Data shown:
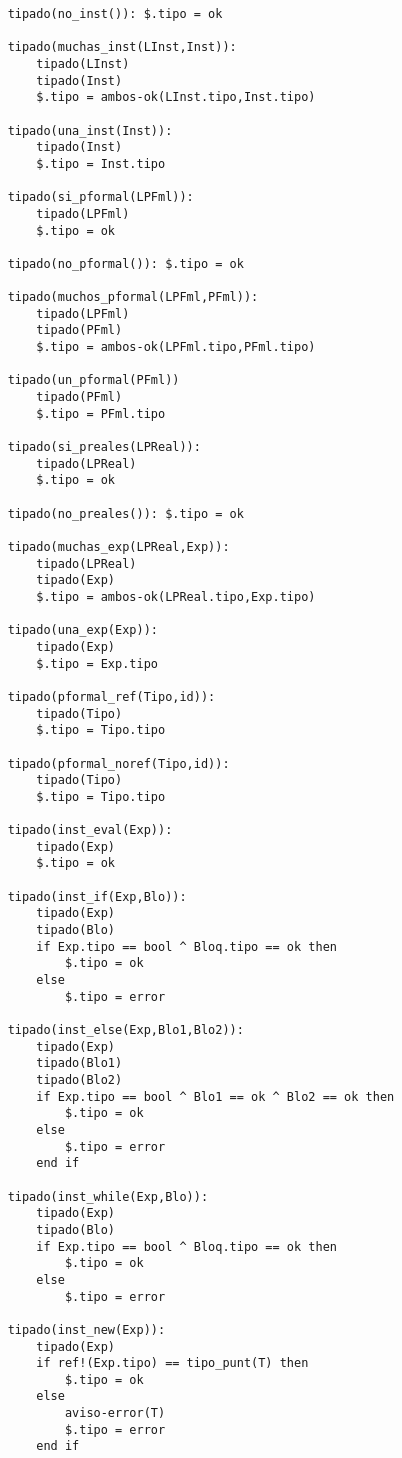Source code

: \begin{lstlisting}
    tipado(no_inst()): $.tipo = ok

    tipado(muchas_inst(LInst,Inst)):
        tipado(LInst)
        tipado(Inst)
        $.tipo = ambos-ok(LInst.tipo,Inst.tipo)

    tipado(una_inst(Inst)):
        tipado(Inst)
        $.tipo = Inst.tipo

    tipado(si_pformal(LPFml)):
        tipado(LPFml)
        $.tipo = ok

    tipado(no_pformal()): $.tipo = ok

    tipado(muchos_pformal(LPFml,PFml)):
        tipado(LPFml)
        tipado(PFml)
        $.tipo = ambos-ok(LPFml.tipo,PFml.tipo)

    tipado(un_pformal(PFml))
        tipado(PFml)
        $.tipo = PFml.tipo

    tipado(si_preales(LPReal)):
        tipado(LPReal)
        $.tipo = ok

    tipado(no_preales()): $.tipo = ok

    tipado(muchas_exp(LPReal,Exp)):
        tipado(LPReal)
        tipado(Exp)
        $.tipo = ambos-ok(LPReal.tipo,Exp.tipo)     

    tipado(una_exp(Exp)):
        tipado(Exp)
        $.tipo = Exp.tipo

    tipado(pformal_ref(Tipo,id)):
        tipado(Tipo)
        $.tipo = Tipo.tipo

    tipado(pformal_noref(Tipo,id)):
        tipado(Tipo)
        $.tipo = Tipo.tipo

    tipado(inst_eval(Exp)):
        tipado(Exp)
        $.tipo = ok

    tipado(inst_if(Exp,Blo)):
        tipado(Exp)
        tipado(Blo)
        if Exp.tipo == bool ^ Bloq.tipo == ok then
            $.tipo = ok
        else
            $.tipo = error

    tipado(inst_else(Exp,Blo1,Blo2)):
        tipado(Exp)
        tipado(Blo1)
        tipado(Blo2)
        if Exp.tipo == bool ^ Blo1 == ok ^ Blo2 == ok then
            $.tipo = ok
        else
            $.tipo = error
        end if

    tipado(inst_while(Exp,Blo)):
        tipado(Exp)
        tipado(Blo)       
        if Exp.tipo == bool ^ Bloq.tipo == ok then
            $.tipo = ok
        else
            $.tipo = error

    tipado(inst_new(Exp)):
        tipado(Exp)
        if ref!(Exp.tipo) == tipo_punt(T) then
            $.tipo = ok
        else
            aviso-error(T)
            $.tipo = error
        end if


\end{lstlisting}
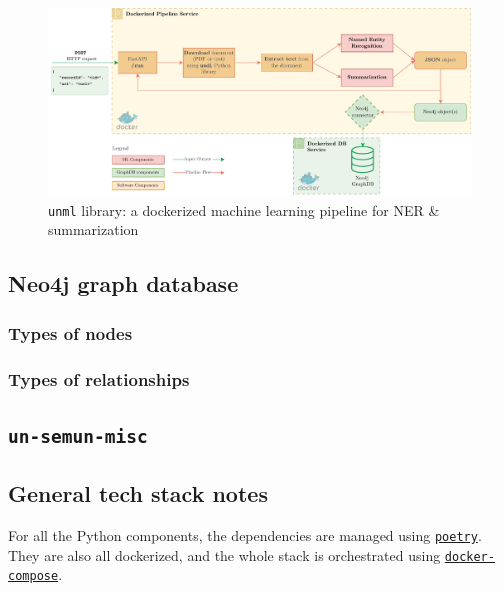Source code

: \documentclass[11pt]{article}
\begin{document}
\begin{figure}[!htb]
    \centering

    \includegraphics[width=\textwidth]{res/ml-pipeline.pdf}
    \caption{\texttt{unml} library: a dockerized machine learning pipeline for NER \& summarization}

    \label{fig:ml-pipeline}
\end{figure}



\subsection{Neo4j graph database} \label{ssec:neo4j-graph-database}

\subsubsection{Types of nodes} \label{sssec:types-of-nodes}

\subsubsection{Types of relationships} \label{sssec:types-of-relationships}


\subsection{\texttt{un-semun-misc}} \label{ssec:un-semun-misc}




\subsection{General tech stack notes} \label{ssec:general-tech-stack-notes}

For all the Python components, the dependencies are managed using \href{https://github.com/python-poetry/poetry}{\texttt{poetry}}. They are also all dockerized, and the whole stack is orchestrated using \href{https://docs.docker.com/compose/}{\texttt{docker-compose}}.
\end{document}
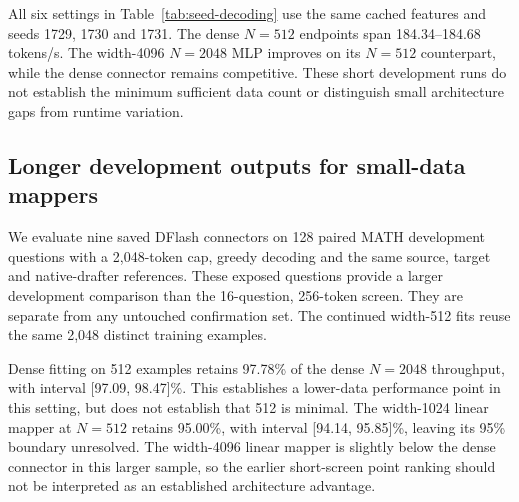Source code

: \documentclass{article}
\begin{document}
\begin{table}[H]
\caption{Observed throughput ranges across three fitting seeds in a
separate 16-question, 256-token development campaign. Selected uses each
fit's minimum saved feature-validation checkpoint. These ranges describe
the three measured fits and runtime variation, not confidence intervals.}
\label{tab:seed-decoding}
\centering\footnotesize
\setlength{\tabcolsep}{4pt}

\end{table}

All six settings in Table~\ref{tab:seed-decoding} use the same cached
features and seeds 1729, 1730 and 1731. The dense $N=512$ endpoints
span 184.34--184.68 tokens/s. The width-4096 $N=2048$ MLP improves on its
$N=512$ counterpart, while the dense connector remains competitive.
These short development runs do not establish the minimum sufficient
data count or distinguish small architecture gaps from runtime variation.

\clearpage
\subsection{Longer development outputs for small-data mappers}

We evaluate nine saved DFlash connectors on 128 paired MATH development
questions with a 2,048-token cap, greedy decoding and the same source,
target and native-drafter references. These exposed questions provide a
larger development comparison than the 16-question, 256-token screen.
They are separate from any untouched confirmation set. The continued
width-512 fits reuse the same 2,048 distinct training examples.

\begin{table}[H]
\caption{Capped development outcomes for small-data DFlash fitting.
Throughput retention uses the dense $N=2048$, 8,192-update connector.
Intervals use 10,000 paired request bootstrap samples. Correct counts
scored answers. Cap counts outputs reaching 2,048 tokens, which can include
EOS exactly at the limit and are not exact truncation counts.}
\label{tab:small-quality}
\centering\footnotesize
\setlength{\tabcolsep}{3pt}

\end{table}

Dense fitting on 512 examples retains 97.78\% of the dense $N=2048$
throughput, with interval [97.09, 98.47]\%. This establishes a lower-data
performance point in this setting, but does not establish that 512 is
minimal. The width-1024 linear mapper at $N=512$ retains 95.00\%, with
interval [94.14, 95.85]\%, leaving its 95\% boundary unresolved.
The width-4096 linear mapper is slightly below the dense connector in
this larger sample, so the earlier short-screen point ranking should
not be interpreted as an established architecture advantage.
\end{document}

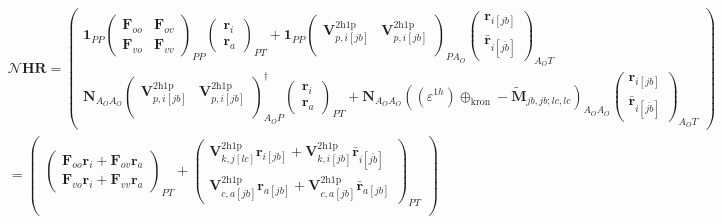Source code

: \begin{align}
&    \bm{\mathcal{N}} \bm{H} \bm{R}
= 
\begin{pmatrix}
\bm{1}_{PP}
 \begin{pmatrix}
\bm{F}_{oo} & \bm{F}_{ov} \\ \bm{F}_{vo} & \bm{F}_{vv}
\end{pmatrix}_{PP} \begin{pmatrix}
\bm{r}_i \\ \bm{r}_a
\end{pmatrix}_{PT} + \bm{1}_{PP}\begin{pmatrix}
    \bm{V}^{2 \mathrm{h1p}}_{p,i[jb]} & \bm{V}^{2 \mathrm{h1p}}_{p,i[{jb}]} \\
\end{pmatrix}_{PA_O} \begin{pmatrix}
    \bm{r}_{i[jb]} \\
\bm{\bar{r}}_{i[\bar{jb}]}
\end{pmatrix}_{A_OT} \\[6pt]
 \bm{N}_{A_OA_O}\begin{pmatrix}
    \bm{V}^{2 \mathrm{h1p}}_{p,i[jb]} & \bm{V}^{2 \mathrm{h1p}}_{p,i[{jb}]} \\
\end{pmatrix}^\dag_{A_OP} \begin{pmatrix}
\bm{r}_i \\ \bm{r}_a
\end{pmatrix}_{PT} +
\bm{N}_{A_OA_O}\left(\left(\varepsilon^{1h}\right) \oplus_{\text{kron}} -\bm{\tilde{M}}_{jb,jb;lc,lc}\right)_{A_OA_O} \begin{pmatrix}
    \bm{r}_{i[jb]} \\
\bm{\bar{r}}_{i[\bar{jb}]}
\end{pmatrix}_{A_OT}
\end{pmatrix} \\
&= \begin{pmatrix}
 \begin{pmatrix}
\bm{F}_{oo}\bm{r}_i + \bm{F}_{ov}\bm{r}_a \\ \bm{F}_{vo}\bm{r}_i + \bm{F}_{vv}\bm{r}_a
\end{pmatrix}_{PT} + \begin{pmatrix}
    \bm{V}^{2 \mathrm{h1p}}_{k,j[lc]}\bm{r}_{i[jb]} + \bm{V}^{2 \mathrm{h1p}}_{k,i[{jb}]}\bm{\bar{r}}_{i[\bar{jb}]}\\ \bm{V}^{2 \mathrm{h1p}}_{c,a[jb]}\bm{r}_{a[jb]} + \bm{V}^{2 \mathrm{h1p}}_{c,a[{jb}]}\bm{\bar{r}}_{a[{jb}]}
\end{pmatrix}_{PT} \\[6pt]

\end{pmatrix}
\end{align}
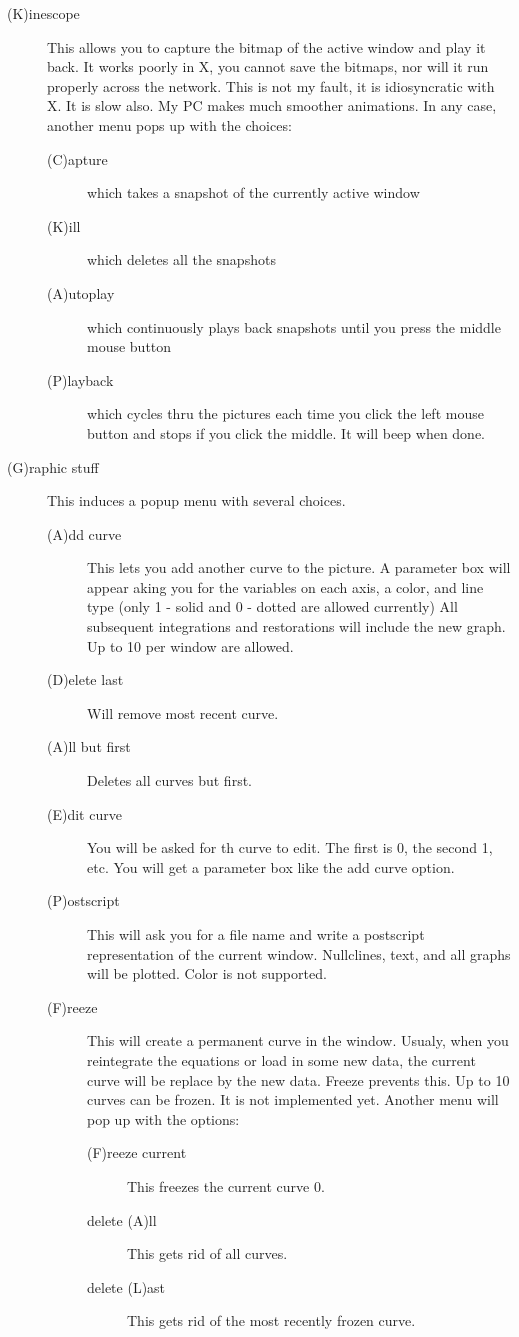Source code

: \begin{description}
\item[(K)inescope]  This allows you to capture the bitmap of the active window and
 play it back.  It works poorly in X, you cannot save the bitmaps, nor will
 it run properly across the network.  This is not my fault, it is idiosyncratic
 with X.  It is slow also.  My PC makes much smoother animations. In any case, 
another menu pops up with the choices:
\begin{description}
\item[(C)apture] which takes a snapshot of the 
currently active window
\item[(K)ill] which deletes all the snapshots
\item[(A)utoplay] which 
continuously plays back snapshots until you press the middle mouse
button
\item[(P)layback] which cycles thru the pictures each time you click the left mouse 
button and stops if you click the middle.  It will beep when done.
\end{description}


\item[(G)raphic stuff]  This induces a popup menu with several
choices.
\begin{description}
\item[(A)dd curve]  This lets you add another curve to the picture. A 
parameter box will appear aking you for the variables on each axis, a color,
 and line type (only 1 - solid and 0 - dotted are allowed currently) All 
subsequent integrations and restorations will include the new graph.  Up to 
10 per window are allowed.
\item[(D)elete last]  Will remove most recent curve.
\item[(A)ll but first] Deletes all curves but first.
\item[(E)dit curve]  You will be asked for th curve to edit.  The first is 0,
 the second 1, etc.  You will get a parameter box like the add curve
option.
\item[(P)ostscript]  This will ask you for a file name and write a postscript
 representation of the current window.  Nullclines, text, and all graphs will be
 plotted.  Color is not supported.
\item[(F)reeze]  This will create a permanent curve in the window.  Usualy, 
when you reintegrate the equations or load in some new data, the current curve 
will be replace by the new data.  Freeze prevents this.  Up to 10 curves can be
 frozen.  It is not implemented yet. Another menu will pop up with the options:
\begin{description}
\item[(F)reeze current] This freezes the current curve 0.
\item[delete (A)ll]  This gets rid of all curves.
\item[delete (L)ast]  This gets rid of the most recently frozen curve.
\end{description}
\end{description}


\end{description}

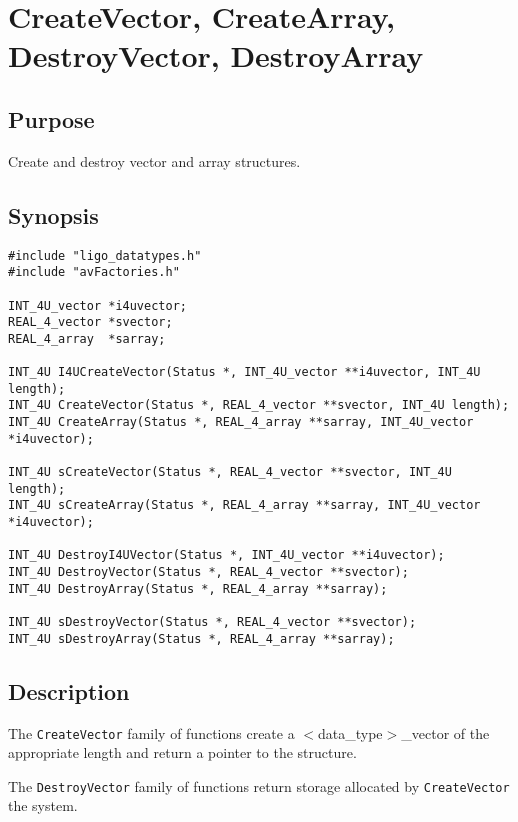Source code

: \documentclass{article}
\begin{document}
\section{CreateVector, CreateArray, DestroyVector, DestroyArray}

\subsection{Purpose}

Create and destroy vector and array structures. 

\subsection{Synopsis}


\begin{verbatim}
#include "ligo_datatypes.h"
#include "avFactories.h"

INT_4U_vector *i4uvector;
REAL_4_vector *svector;
REAL_4_array  *sarray;

INT_4U I4UCreateVector(Status *, INT_4U_vector **i4uvector, INT_4U length);
INT_4U CreateVector(Status *, REAL_4_vector **svector, INT_4U length);
INT_4U CreateArray(Status *, REAL_4_array **sarray, INT_4U_vector *i4uvector);

INT_4U sCreateVector(Status *, REAL_4_vector **svector, INT_4U length);
INT_4U sCreateArray(Status *, REAL_4_array **sarray, INT_4U_vector *i4uvector);

INT_4U DestroyI4UVector(Status *, INT_4U_vector **i4uvector);
INT_4U DestroyVector(Status *, REAL_4_vector **svector);
INT_4U DestroyArray(Status *, REAL_4_array **sarray);

INT_4U sDestroyVector(Status *, REAL_4_vector **svector);
INT_4U sDestroyArray(Status *, REAL_4_array **sarray);

\end{verbatim}

\subsection{Description}

The {\tt CreateVector\/} family of functions create a
$<$data\_type$>$\_vector of the appropriate length and return a pointer
to the structure. 

The {\tt DestroyVector\/} family of functions return storage allocated
by {\tt CreateVector\/} the system. 
\end{document}
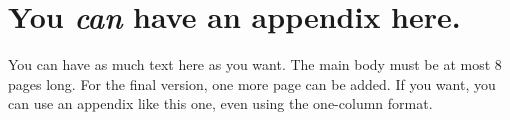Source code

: \documentclass[nohyperref]{article}
\theoremstyle{plain}
\theoremstyle{definition}
\theoremstyle{remark}
\begin{document}
\section{You \emph{can} have an appendix here.}

You can have as much text here as you want. The main body must be at most $8$ pages long.
For the final version, one more page can be added.
If you want, you can use an appendix like this one, even using the one-column format.
\end{document}
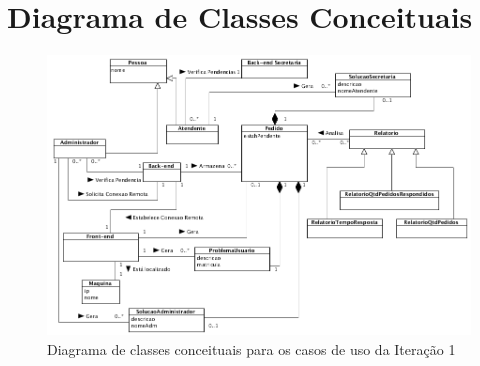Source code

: \documentclass[brazil,times]{abnt}
\begin{document}
\newpage

\section{Diagrama de Classes Conceituais}
\begin{figure}[htp]
\begin{center}
  \includegraphics[width=\linewidth]{diagramas/diagramaConceitual.png}
  \caption[Diagrama de classes conceituais para os casos de uso
  da Iteração 1]{Diagrama de classes conceituais para os casos de uso
  da Iteração 1}
  \label{diagrama-conceitual}
\end{center}
\end{figure}
\end{document}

Assignment: Identify each line in the records above containing the word "LPFml"; copy those lines.

Response for this exercise:
    tipado(si_pformal(LPFml)):
        tipado(LPFml)
    tipado(muchos_pformal(LPFml,PFml)):
        tipado(LPFml)
        $.tipo = ambos-ok(LPFml.tipo,PFml.tipo)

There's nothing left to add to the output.